**REQUIRED ACTION**. Copy exactly, and only, the lines from the line containing "Start by opening" through the last line of the records below, both included.

[Source texts of formatted documents]
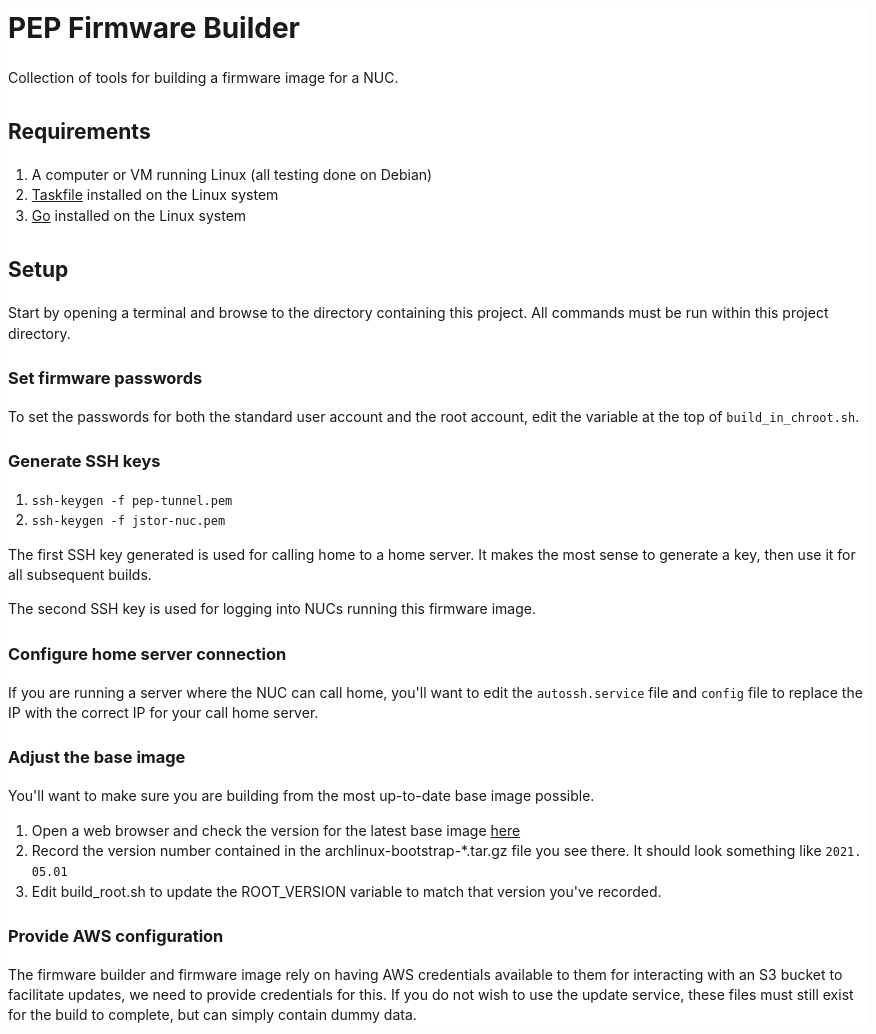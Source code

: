# PEP Firmware Builder

Collection of tools for building a firmware image for a NUC.

## Requirements

1. A computer or VM running Linux (all testing done on Debian)
2. [Taskfile](https://taskfile.dev/#/installation) installed on the Linux system
3. [Go](https://golang.org/dl/) installed on the Linux system

## Setup

Start by opening a terminal and browse to the directory containing this project. All commands must be run within this project directory.

### Set firmware passwords

To set the passwords for both the standard user account and the root account, edit the variable at the top of `build_in_chroot.sh`.

### Generate SSH keys

1. `ssh-keygen -f pep-tunnel.pem`
2. `ssh-keygen -f jstor-nuc.pem`

The first SSH key generated is used for calling home to a home server.  It makes the most sense to generate a key, then use it for all subsequent builds.

The second SSH key is used for logging into NUCs running this firmware image.

### Configure home server connection

If you are running a server where the NUC can call home, you'll want to edit the `autossh.service` file and `config` file to replace the IP with the correct IP for your call home server.

### Adjust the base image

You'll want to make sure you are building from the most up-to-date base image possible.

1. Open a web browser and check the version for the latest base image [here](https://mirrors.lug.mtu.edu/archlinux/iso/latest/)
2. Record the version number contained in the archlinux-bootstrap-*.tar.gz file you see there.  It should look something like `2021.05.01`
3. Edit build_root.sh to update the ROOT_VERSION variable to match that version you've recorded.

### Provide AWS configuration

The firmware builder and firmware image rely on having AWS credentials available to them for interacting with an S3 bucket to facilitate updates, we need to provide credentials for this.  If you do not wish to use the update service, these files must still exist for the build to complete, but can simply contain dummy data.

**SOLUTION**.
Start by opening a terminal and browse to the directory containing this project. All commands must be run within this project directory.

### Set firmware passwords

To set the passwords for both the standard user account and the root account, edit the variable at the top of `build_in_chroot.sh`.

### Generate SSH keys

1. `ssh-keygen -f pep-tunnel.pem`
2. `ssh-keygen -f jstor-nuc.pem`

The first SSH key generated is used for calling home to a home server.  It makes the most sense to generate a key, then use it for all subsequent builds.

The second SSH key is used for logging into NUCs running this firmware image.

### Configure home server connection

If you are running a server where the NUC can call home, you'll want to edit the `autossh.service` file and `config` file to replace the IP with the correct IP for your call home server.

### Adjust the base image

You'll want to make sure you are building from the most up-to-date base image possible.

1. Open a web browser and check the version for the latest base image [here](https://mirrors.lug.mtu.edu/archlinux/iso/latest/)
2. Record the version number contained in the archlinux-bootstrap-*.tar.gz file you see there.  It should look something like `2021.05.01`
3. Edit build_root.sh to update the ROOT_VERSION variable to match that version you've recorded.

### Provide AWS configuration

The firmware builder and firmware image rely on having AWS credentials available to them for interacting with an S3 bucket to facilitate updates, we need to provide credentials for this.  If you do not wish to use the update service, these files must still exist for the build to complete, but can simply contain dummy data.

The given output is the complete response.